** AVAILABLE RECORDS **

··········

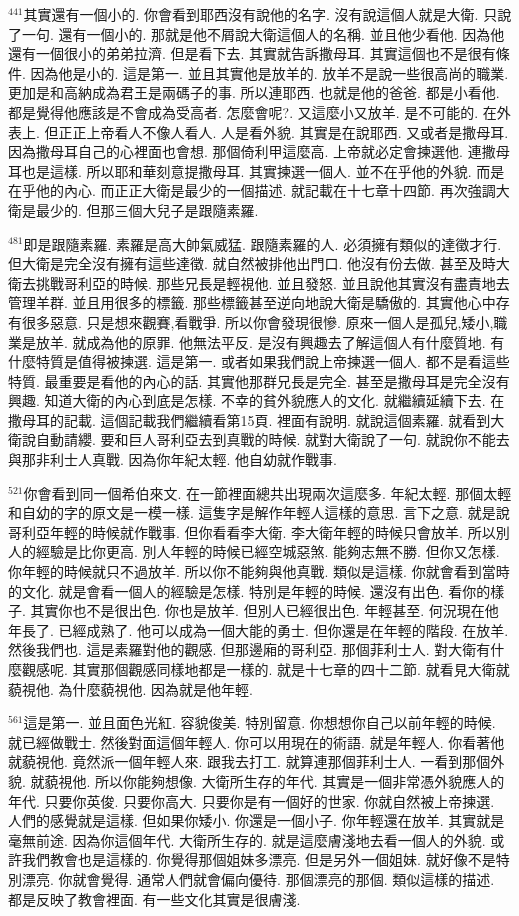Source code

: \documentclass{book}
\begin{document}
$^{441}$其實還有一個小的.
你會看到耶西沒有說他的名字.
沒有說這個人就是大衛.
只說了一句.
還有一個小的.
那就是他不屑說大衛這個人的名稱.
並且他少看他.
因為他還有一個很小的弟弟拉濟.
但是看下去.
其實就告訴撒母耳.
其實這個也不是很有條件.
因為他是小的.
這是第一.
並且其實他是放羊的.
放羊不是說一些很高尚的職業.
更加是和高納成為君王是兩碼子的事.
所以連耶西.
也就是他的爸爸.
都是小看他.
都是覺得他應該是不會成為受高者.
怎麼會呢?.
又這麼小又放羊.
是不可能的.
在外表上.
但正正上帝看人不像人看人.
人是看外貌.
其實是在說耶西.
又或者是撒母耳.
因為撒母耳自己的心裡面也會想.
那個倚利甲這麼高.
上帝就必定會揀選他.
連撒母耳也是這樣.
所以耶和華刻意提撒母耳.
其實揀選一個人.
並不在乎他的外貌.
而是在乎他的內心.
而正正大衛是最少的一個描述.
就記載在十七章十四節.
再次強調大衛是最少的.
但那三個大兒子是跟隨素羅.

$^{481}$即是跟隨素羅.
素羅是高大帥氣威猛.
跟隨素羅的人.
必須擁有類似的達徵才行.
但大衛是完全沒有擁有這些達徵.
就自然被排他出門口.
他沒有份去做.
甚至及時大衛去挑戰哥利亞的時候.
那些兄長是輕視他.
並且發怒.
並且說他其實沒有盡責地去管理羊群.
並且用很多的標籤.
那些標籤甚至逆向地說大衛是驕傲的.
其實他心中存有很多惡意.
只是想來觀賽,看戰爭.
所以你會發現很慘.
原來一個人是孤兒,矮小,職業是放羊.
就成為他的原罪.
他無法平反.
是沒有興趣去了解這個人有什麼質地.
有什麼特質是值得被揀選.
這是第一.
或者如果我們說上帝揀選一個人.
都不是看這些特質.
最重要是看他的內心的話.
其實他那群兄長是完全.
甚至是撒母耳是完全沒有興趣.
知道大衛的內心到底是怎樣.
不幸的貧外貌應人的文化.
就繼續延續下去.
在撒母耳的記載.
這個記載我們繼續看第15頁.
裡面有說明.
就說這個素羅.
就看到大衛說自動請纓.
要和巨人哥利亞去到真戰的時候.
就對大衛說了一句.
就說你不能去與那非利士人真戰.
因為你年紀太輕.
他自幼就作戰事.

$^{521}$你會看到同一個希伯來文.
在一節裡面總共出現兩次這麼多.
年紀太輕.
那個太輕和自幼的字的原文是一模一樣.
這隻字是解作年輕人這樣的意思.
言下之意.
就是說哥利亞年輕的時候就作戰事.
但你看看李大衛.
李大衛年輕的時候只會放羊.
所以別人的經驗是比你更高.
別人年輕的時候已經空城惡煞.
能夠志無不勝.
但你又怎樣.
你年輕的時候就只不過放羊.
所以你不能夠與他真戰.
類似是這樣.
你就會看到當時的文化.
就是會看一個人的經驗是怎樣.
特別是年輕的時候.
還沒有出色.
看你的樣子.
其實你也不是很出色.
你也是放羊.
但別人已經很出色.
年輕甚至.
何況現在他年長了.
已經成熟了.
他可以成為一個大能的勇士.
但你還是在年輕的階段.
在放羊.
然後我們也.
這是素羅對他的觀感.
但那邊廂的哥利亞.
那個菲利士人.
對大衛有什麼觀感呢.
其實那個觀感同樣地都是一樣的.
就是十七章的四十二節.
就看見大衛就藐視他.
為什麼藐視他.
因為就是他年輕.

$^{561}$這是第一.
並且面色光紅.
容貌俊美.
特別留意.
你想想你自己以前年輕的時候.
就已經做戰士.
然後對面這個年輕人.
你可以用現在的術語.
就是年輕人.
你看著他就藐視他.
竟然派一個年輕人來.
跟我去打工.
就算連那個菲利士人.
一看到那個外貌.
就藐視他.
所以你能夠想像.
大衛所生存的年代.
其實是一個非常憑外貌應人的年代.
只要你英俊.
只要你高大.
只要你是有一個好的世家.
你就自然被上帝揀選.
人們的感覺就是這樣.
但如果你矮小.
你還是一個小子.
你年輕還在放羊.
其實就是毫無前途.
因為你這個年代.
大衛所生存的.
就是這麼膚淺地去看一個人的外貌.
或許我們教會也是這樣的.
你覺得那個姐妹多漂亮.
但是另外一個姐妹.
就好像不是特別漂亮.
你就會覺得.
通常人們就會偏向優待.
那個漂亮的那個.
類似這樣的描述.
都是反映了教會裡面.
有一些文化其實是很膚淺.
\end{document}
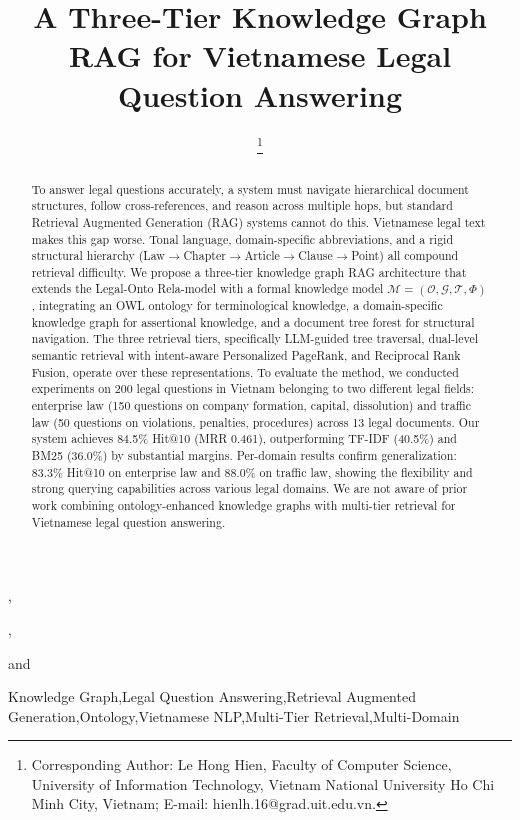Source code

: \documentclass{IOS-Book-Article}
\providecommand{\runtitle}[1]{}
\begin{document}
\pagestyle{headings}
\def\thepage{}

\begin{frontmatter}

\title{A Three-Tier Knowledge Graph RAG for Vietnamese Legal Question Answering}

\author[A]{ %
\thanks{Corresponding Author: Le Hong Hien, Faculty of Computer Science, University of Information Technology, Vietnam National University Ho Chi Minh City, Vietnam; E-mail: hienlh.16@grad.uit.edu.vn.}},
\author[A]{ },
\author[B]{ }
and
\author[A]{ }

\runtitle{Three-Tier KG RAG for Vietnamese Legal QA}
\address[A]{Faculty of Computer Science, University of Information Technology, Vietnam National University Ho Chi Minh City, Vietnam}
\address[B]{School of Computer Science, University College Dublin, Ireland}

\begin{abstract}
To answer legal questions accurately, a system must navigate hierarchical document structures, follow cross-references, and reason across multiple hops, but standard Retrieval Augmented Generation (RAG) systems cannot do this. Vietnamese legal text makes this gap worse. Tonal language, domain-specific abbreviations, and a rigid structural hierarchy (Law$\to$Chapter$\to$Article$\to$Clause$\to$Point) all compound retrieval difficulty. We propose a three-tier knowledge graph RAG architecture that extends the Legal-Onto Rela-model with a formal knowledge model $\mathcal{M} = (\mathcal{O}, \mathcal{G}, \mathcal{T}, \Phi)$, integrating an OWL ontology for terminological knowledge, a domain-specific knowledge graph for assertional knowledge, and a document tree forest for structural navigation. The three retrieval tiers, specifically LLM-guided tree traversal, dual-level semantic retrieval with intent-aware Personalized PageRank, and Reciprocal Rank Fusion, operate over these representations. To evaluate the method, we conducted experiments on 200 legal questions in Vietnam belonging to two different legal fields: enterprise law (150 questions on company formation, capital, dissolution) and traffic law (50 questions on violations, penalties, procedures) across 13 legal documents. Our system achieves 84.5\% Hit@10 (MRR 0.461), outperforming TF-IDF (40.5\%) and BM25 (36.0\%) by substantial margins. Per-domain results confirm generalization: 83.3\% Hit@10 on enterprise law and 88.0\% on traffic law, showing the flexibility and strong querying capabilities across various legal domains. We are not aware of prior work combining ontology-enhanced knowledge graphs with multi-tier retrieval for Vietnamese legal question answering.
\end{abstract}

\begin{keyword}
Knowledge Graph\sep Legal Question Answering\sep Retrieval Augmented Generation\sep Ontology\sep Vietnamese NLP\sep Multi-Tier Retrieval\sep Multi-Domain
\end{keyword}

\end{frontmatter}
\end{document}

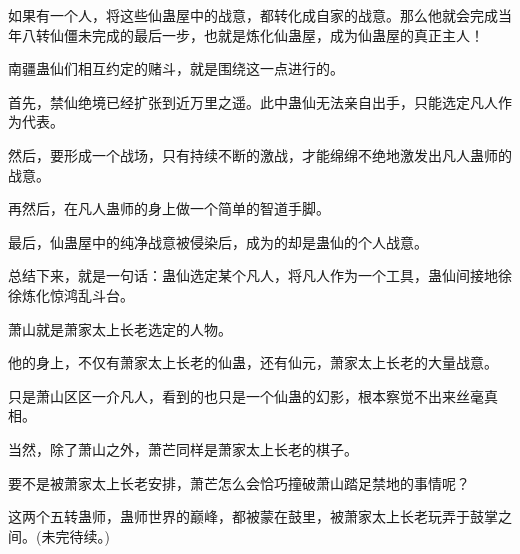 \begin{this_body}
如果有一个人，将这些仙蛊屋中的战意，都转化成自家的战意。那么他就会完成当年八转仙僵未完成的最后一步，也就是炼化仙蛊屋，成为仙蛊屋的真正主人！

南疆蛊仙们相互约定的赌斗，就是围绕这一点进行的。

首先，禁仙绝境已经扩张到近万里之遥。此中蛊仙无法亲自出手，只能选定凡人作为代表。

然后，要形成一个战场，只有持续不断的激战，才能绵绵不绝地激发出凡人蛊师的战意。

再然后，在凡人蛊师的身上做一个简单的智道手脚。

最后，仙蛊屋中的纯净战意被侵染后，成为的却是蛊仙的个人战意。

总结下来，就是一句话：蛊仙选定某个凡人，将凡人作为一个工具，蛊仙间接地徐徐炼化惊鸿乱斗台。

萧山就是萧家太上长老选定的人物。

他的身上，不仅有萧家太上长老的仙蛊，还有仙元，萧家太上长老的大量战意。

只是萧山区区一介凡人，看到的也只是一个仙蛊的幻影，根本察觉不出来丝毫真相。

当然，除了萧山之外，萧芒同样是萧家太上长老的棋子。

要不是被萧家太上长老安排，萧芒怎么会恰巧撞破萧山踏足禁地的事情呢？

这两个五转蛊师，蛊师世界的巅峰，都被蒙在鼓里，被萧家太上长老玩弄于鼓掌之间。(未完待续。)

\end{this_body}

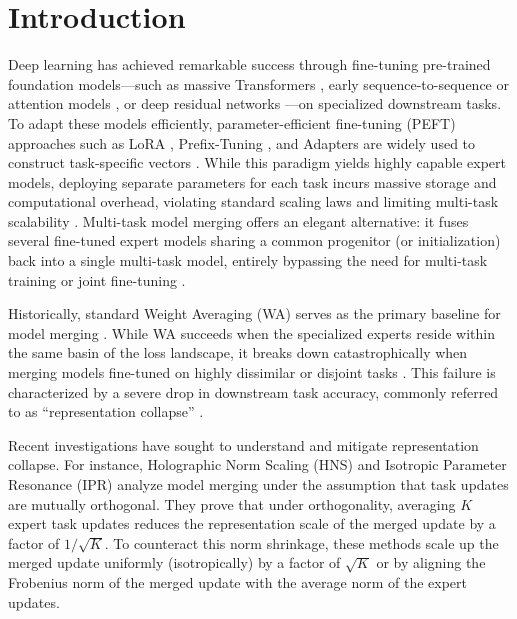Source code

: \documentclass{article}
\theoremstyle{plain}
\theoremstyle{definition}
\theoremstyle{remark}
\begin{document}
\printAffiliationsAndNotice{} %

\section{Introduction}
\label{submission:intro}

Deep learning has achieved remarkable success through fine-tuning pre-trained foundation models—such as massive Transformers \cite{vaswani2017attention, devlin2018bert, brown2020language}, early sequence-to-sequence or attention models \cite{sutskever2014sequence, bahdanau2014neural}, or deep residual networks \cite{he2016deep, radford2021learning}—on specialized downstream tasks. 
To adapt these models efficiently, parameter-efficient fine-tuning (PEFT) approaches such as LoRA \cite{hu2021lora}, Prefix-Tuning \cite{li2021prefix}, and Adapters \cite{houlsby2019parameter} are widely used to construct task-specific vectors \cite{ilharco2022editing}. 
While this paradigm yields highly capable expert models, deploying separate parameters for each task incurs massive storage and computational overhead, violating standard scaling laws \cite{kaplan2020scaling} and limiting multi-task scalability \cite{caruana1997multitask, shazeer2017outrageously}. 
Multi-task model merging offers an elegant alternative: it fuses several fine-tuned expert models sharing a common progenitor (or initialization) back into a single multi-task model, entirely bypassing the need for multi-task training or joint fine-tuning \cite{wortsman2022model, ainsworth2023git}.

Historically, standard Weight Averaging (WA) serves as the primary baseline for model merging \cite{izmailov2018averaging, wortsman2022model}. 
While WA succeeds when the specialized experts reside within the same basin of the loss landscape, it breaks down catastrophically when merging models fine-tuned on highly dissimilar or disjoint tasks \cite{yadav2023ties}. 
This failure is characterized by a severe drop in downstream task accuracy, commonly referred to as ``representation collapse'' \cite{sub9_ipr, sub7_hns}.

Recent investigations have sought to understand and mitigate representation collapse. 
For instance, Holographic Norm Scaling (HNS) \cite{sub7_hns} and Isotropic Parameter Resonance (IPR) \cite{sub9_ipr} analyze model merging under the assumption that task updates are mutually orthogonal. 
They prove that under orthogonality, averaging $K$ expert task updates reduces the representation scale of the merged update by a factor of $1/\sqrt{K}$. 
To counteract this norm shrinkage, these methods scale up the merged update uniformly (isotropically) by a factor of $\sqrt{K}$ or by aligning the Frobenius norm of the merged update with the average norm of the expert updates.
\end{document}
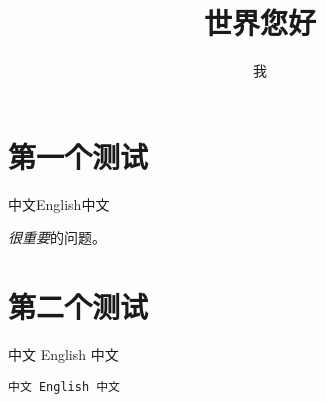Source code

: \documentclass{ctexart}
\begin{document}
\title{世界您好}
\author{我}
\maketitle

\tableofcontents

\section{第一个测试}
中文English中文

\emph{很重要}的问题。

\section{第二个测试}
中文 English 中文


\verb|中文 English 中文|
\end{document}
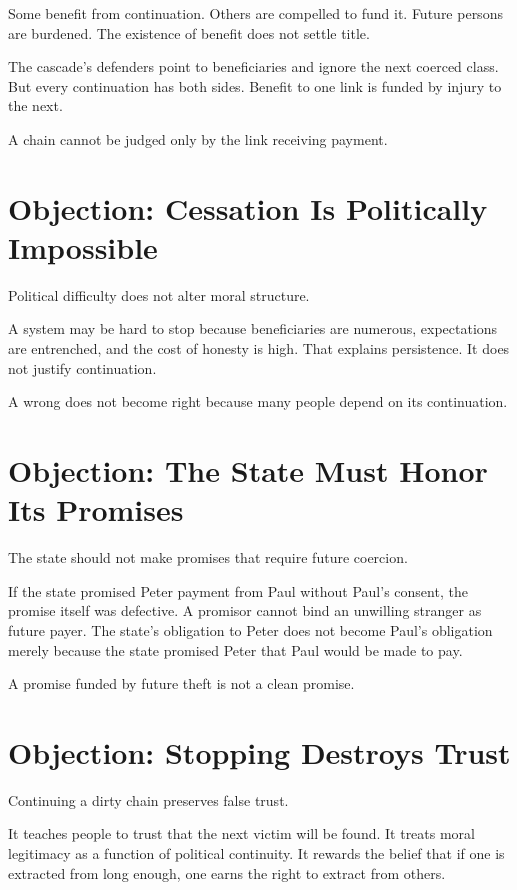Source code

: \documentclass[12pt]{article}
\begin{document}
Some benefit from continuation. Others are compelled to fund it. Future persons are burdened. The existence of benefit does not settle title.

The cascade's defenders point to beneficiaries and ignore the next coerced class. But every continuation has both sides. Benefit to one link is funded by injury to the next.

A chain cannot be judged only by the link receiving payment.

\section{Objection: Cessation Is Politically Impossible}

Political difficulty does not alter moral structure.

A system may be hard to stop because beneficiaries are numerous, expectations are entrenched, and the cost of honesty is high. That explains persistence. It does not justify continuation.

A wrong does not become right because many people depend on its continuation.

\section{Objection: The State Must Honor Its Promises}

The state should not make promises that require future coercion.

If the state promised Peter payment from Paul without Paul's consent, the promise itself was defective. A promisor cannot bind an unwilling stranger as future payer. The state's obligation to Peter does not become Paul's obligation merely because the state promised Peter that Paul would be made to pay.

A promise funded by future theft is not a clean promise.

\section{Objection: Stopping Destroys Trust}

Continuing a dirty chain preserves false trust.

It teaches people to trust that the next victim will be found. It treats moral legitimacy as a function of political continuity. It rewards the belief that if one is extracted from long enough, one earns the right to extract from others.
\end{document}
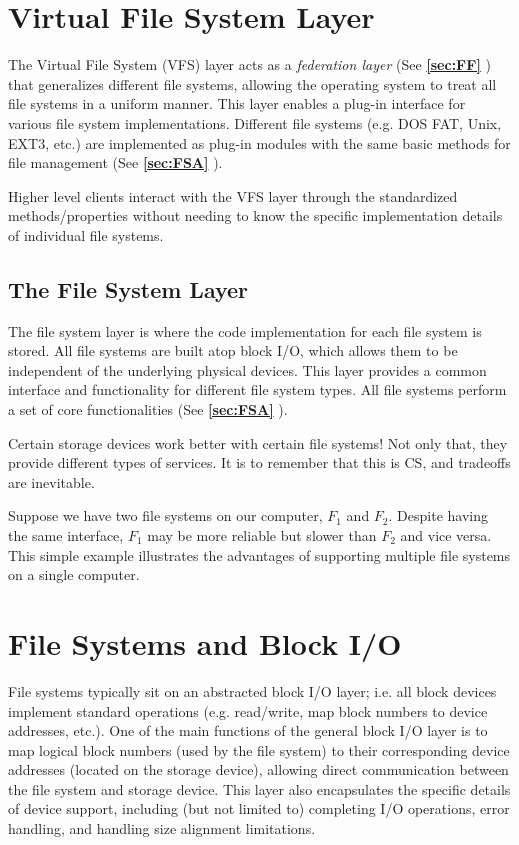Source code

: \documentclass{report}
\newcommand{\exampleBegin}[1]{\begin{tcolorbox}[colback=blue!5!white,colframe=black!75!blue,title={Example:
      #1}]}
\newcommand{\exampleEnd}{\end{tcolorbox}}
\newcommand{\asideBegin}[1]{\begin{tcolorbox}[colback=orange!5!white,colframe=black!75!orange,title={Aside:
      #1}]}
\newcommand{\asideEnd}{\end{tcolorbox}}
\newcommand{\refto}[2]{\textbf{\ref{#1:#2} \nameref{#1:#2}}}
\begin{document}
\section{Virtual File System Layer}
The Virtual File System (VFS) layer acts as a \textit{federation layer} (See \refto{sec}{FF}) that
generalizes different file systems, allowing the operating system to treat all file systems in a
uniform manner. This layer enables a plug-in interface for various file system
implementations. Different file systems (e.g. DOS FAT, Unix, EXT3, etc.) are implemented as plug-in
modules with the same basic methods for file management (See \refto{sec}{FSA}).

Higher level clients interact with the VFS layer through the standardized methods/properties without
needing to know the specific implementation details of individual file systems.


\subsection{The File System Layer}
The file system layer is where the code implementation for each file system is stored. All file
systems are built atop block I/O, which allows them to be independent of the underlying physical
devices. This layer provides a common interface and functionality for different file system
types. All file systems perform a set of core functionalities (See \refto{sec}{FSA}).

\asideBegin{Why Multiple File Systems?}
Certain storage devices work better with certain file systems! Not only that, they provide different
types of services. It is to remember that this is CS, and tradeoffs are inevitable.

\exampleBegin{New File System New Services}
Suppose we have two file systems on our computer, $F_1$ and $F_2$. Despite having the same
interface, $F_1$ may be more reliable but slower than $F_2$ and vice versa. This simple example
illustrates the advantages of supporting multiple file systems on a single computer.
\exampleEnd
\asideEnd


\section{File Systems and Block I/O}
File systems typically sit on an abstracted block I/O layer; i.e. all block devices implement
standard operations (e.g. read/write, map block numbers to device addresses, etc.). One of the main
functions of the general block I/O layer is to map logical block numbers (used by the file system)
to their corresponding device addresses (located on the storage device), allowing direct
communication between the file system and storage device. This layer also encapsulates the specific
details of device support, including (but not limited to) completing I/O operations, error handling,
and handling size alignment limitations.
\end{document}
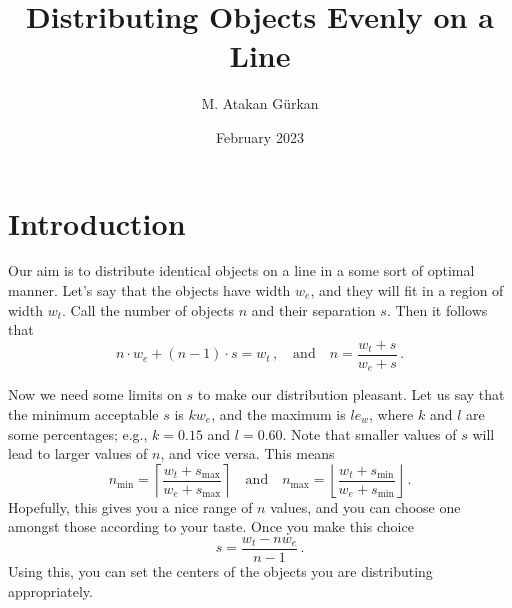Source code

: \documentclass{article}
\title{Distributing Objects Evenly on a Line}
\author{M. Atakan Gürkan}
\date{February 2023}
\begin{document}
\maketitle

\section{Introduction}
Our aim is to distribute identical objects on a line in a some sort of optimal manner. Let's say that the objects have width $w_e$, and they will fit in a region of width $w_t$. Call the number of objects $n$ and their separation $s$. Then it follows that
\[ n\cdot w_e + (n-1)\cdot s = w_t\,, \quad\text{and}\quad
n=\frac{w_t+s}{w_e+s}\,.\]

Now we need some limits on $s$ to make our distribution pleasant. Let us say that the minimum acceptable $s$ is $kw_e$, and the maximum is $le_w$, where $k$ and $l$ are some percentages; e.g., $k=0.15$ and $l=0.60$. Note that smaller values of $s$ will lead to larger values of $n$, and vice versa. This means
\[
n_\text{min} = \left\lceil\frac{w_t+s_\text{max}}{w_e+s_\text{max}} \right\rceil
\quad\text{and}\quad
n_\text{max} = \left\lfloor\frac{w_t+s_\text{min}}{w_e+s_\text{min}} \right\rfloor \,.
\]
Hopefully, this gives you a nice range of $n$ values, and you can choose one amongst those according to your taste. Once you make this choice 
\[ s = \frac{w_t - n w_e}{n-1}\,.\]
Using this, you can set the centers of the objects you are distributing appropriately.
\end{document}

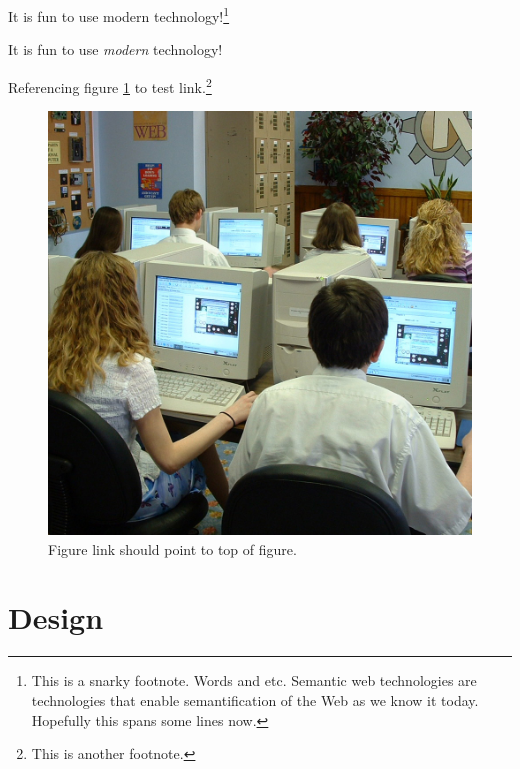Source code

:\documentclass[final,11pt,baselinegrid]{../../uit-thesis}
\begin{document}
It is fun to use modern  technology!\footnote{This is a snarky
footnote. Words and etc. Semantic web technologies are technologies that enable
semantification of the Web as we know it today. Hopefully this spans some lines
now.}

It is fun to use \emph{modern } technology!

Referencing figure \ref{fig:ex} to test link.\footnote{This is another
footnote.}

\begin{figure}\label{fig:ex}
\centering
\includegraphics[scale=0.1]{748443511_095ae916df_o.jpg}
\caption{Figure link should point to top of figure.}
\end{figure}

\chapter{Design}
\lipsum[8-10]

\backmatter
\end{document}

··········

** TASK DETAILS **
Output, exactly as written, only the lines from the beginning of the listing through the line containing "就是這麼膚淺地去看一個人的外貌.", both included, and no pictures.

** YOUR RESPONSE **
Source code

: \documentclass{book}
\begin{document}
$^{441}$其實還有一個小的.
你會看到耶西沒有說他的名字.
沒有說這個人就是大衛.
只說了一句.
還有一個小的.
那就是他不屑說大衛這個人的名稱.
並且他少看他.
因為他還有一個很小的弟弟拉濟.
但是看下去.
其實就告訴撒母耳.
其實這個也不是很有條件.
因為他是小的.
這是第一.
並且其實他是放羊的.
放羊不是說一些很高尚的職業.
更加是和高納成為君王是兩碼子的事.
所以連耶西.
也就是他的爸爸.
都是小看他.
都是覺得他應該是不會成為受高者.
怎麼會呢?.
又這麼小又放羊.
是不可能的.
在外表上.
但正正上帝看人不像人看人.
人是看外貌.
其實是在說耶西.
又或者是撒母耳.
因為撒母耳自己的心裡面也會想.
那個倚利甲這麼高.
上帝就必定會揀選他.
連撒母耳也是這樣.
所以耶和華刻意提撒母耳.
其實揀選一個人.
並不在乎他的外貌.
而是在乎他的內心.
而正正大衛是最少的一個描述.
就記載在十七章十四節.
再次強調大衛是最少的.
但那三個大兒子是跟隨素羅.

$^{481}$即是跟隨素羅.
素羅是高大帥氣威猛.
跟隨素羅的人.
必須擁有類似的達徵才行.
但大衛是完全沒有擁有這些達徵.
就自然被排他出門口.
他沒有份去做.
甚至及時大衛去挑戰哥利亞的時候.
那些兄長是輕視他.
並且發怒.
並且說他其實沒有盡責地去管理羊群.
並且用很多的標籤.
那些標籤甚至逆向地說大衛是驕傲的.
其實他心中存有很多惡意.
只是想來觀賽,看戰爭.
所以你會發現很慘.
原來一個人是孤兒,矮小,職業是放羊.
就成為他的原罪.
他無法平反.
是沒有興趣去了解這個人有什麼質地.
有什麼特質是值得被揀選.
這是第一.
或者如果我們說上帝揀選一個人.
都不是看這些特質.
最重要是看他的內心的話.
其實他那群兄長是完全.
甚至是撒母耳是完全沒有興趣.
知道大衛的內心到底是怎樣.
不幸的貧外貌應人的文化.
就繼續延續下去.
在撒母耳的記載.
這個記載我們繼續看第15頁.
裡面有說明.
就說這個素羅.
就看到大衛說自動請纓.
要和巨人哥利亞去到真戰的時候.
就對大衛說了一句.
就說你不能去與那非利士人真戰.
因為你年紀太輕.
他自幼就作戰事.

$^{521}$你會看到同一個希伯來文.
在一節裡面總共出現兩次這麼多.
年紀太輕.
那個太輕和自幼的字的原文是一模一樣.
這隻字是解作年輕人這樣的意思.
言下之意.
就是說哥利亞年輕的時候就作戰事.
但你看看李大衛.
李大衛年輕的時候只會放羊.
所以別人的經驗是比你更高.
別人年輕的時候已經空城惡煞.
能夠志無不勝.
但你又怎樣.
你年輕的時候就只不過放羊.
所以你不能夠與他真戰.
類似是這樣.
你就會看到當時的文化.
就是會看一個人的經驗是怎樣.
特別是年輕的時候.
還沒有出色.
看你的樣子.
其實你也不是很出色.
你也是放羊.
但別人已經很出色.
年輕甚至.
何況現在他年長了.
已經成熟了.
他可以成為一個大能的勇士.
但你還是在年輕的階段.
在放羊.
然後我們也.
這是素羅對他的觀感.
但那邊廂的哥利亞.
那個菲利士人.
對大衛有什麼觀感呢.
其實那個觀感同樣地都是一樣的.
就是十七章的四十二節.
就看見大衛就藐視他.
為什麼藐視他.
因為就是他年輕.

$^{561}$這是第一.
並且面色光紅.
容貌俊美.
特別留意.
你想想你自己以前年輕的時候.
就已經做戰士.
然後對面這個年輕人.
你可以用現在的術語.
就是年輕人.
你看著他就藐視他.
竟然派一個年輕人來.
跟我去打工.
就算連那個菲利士人.
一看到那個外貌.
就藐視他.
所以你能夠想像.
大衛所生存的年代.
其實是一個非常憑外貌應人的年代.
只要你英俊.
只要你高大.
只要你是有一個好的世家.
你就自然被上帝揀選.
人們的感覺就是這樣.
但如果你矮小.
你還是一個小子.
你年輕還在放羊.
其實就是毫無前途.
因為你這個年代.
大衛所生存的.
就是這麼膚淺地去看一個人的外貌.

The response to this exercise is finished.